#### Title

Prediction of urban stormwater quality at unmonitored catchments using artificial neural networks

#### Year

2011

#### Degree Name

Doctor of Philosophy

#### Department

University of Wollongong. School of Civil, Mining and Environmental Engineering

#### Recommended Citation

May, Daniel Brent, Prediction of urban stormwater quality at unmonitored catchments using artificial neural networks, Doctor of Philosophy thesis, University of Wollongong. School of Civil, Mining and Environmental Engineering, University of Wollongong, 2011. http://ro.uow.edu.au/theses/3411

#### Abstract

In this research, the applicability of using back-propagation artificial neural networks (ANNs) to model urban stormwater quality at unmonitored catchments is investigated. The study used data collected by the United States Geological Survey (USGS) and the United States Environmental Protection Agency (USEPA) as a part of the Nationwide Urban Runoff Program (NURP). Two main sets of analyses were undertaken. The first set focused upon modelling total phosphorus, while the second set analysed a number of water quality constituents.

Total phosphorus was initially analysed, since it was the most prevalent variable available in the dataset.

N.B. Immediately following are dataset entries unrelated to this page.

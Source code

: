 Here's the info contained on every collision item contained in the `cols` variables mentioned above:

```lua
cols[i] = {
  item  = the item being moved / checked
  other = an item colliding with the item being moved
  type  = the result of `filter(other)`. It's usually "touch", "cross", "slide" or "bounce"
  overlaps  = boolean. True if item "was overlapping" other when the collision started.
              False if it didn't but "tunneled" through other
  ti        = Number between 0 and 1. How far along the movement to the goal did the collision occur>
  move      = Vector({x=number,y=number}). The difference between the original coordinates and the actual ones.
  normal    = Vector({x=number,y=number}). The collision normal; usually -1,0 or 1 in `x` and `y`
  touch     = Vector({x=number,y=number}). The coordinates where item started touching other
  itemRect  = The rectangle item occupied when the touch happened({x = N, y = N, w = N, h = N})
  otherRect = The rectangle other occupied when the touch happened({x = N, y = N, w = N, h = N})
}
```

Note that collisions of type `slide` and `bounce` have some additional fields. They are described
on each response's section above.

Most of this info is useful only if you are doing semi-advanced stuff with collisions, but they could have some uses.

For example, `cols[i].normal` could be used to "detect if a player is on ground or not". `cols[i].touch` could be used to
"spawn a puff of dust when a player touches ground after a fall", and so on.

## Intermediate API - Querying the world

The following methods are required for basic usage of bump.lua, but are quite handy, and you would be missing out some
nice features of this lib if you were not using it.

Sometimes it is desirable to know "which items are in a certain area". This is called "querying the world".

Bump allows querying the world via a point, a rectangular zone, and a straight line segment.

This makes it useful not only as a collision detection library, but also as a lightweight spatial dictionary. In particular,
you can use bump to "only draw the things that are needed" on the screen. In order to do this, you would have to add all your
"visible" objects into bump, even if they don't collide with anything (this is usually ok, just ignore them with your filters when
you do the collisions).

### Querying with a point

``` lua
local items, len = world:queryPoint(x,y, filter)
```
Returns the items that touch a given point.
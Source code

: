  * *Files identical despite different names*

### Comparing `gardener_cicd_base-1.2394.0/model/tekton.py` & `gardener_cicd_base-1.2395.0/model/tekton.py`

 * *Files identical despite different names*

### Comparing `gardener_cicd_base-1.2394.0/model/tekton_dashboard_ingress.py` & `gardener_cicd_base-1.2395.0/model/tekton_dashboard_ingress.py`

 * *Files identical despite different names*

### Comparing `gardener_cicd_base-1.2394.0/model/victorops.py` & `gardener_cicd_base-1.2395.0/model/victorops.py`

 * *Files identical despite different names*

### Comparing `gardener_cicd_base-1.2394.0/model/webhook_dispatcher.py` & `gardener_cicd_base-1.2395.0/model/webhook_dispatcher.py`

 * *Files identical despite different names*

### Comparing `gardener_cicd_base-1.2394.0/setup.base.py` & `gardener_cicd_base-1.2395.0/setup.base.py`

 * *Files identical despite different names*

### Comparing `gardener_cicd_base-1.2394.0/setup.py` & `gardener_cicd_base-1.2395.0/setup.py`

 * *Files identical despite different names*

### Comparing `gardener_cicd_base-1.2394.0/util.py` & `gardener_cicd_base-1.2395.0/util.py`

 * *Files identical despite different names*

Data was logarithmically transformed, and then regression models were constructed using both event mean concentration (EMC) and event load as the dependent variable. It was found that using EMC as the dependent variable produced the most accurate results. Therefore EMC was modeled in subsequent analyses. Regression models were then constructed on the entire dataset, and on a smaller regional subset defined using mean annual rainfall (MARN). It was found that the regression model constructed on the smaller subset of data produced the most accurate models. This was assumed to result from the increased homogeneity of the smaller subset, and increased number of variables used in the associated regression model. ANN models were then constructed using both datasets. It was found that ANN models were only slightly more accurate than the regression models. However, the ANN models were deemed to be less appropriate, due to their lack of transparency, increased calibration time, and increased potential to overfit the limited amount of data available.

The second set of analyses sought to compare a number of different statistical techniques capable of predicting urban stormwater quality. Additional variables from a variety of sources were combined with the NURP data, and missing values present in the NURP dataset were infilled using simplistic statistical techniques. Analyses were then undertaken upon a total of 14 constituents; ammonia (NH3), cadmium (Cd), chemical oxygen demand (COD), chloride (Cl), copper (Cu), dissolved phosphorus (DP), dissolved solids (DS), lead (Pb), nitrogen oxides (NOx), suspended solids (SS), total Kjeldhal nitrogen (TKN), total nitrogen (TN), total phosphorus (TP), and zinc (Zn). Regression models were constructed and compared to site mean concentrations, mean metropolitan area concentrations, land use based mean concentrations and nationwide mean concentrations.

Constant concentration estimates based upon geometric means were generally found to be more appropriate than arithmetic means. Geometric mean estimates were less likely to be biased by large potentially outlying EMCs, and generally predicted the lower EMCs which were correlated with large run off volumes, leading to accurate predictions of long term yields. Constant concentration models were then compared with the regression models. Overall, it was observed that site mean concentration estimates produced the most accurate results. However, these models were unable to be applied at unmonitored sites. Various models capable of predicting EMCs at unmonitored metropolitan areas were then compared. It was observed that regression models were more accurate than landuse averages. Surprisingly, land use averages were less accurate than a broad scale average of the entire dataset. Models capable of predicting EMCs at unmonitored catchments were then compared. It was found that the regression models produced more accurate estimates of EMCs than the mean metropolitan area concentration models, though both models produced very similar predictions of long term yields at single sites. However, the mean metropolitan area concentration models could not be applied at metropolitan areas with limited or no prior sampling. Furthermore, regression models provided valuable insight into the most significant processes influencing urban stormwater quality.

ANN models were then constructed to predict five highly sampled constituents; chemical oxygen demand, lead, suspended solids, total Kjeldhal nitrogen, and total phosphorus. Inputs used to construct ANN models were obtained from the previous regression analyses. ANN network parameters were then optimized using a trial and error approach, and the final ANN models compared to regression models. In general, the regression models were more accurate than the associated ANN models when validated upon independent data. In addition, ANN models were significantly more time consuming to construct and less transparent. Consequently, it was concluded that ANN models are currently not a viable technique for predicting urban storm water quality at unmonitored catchments.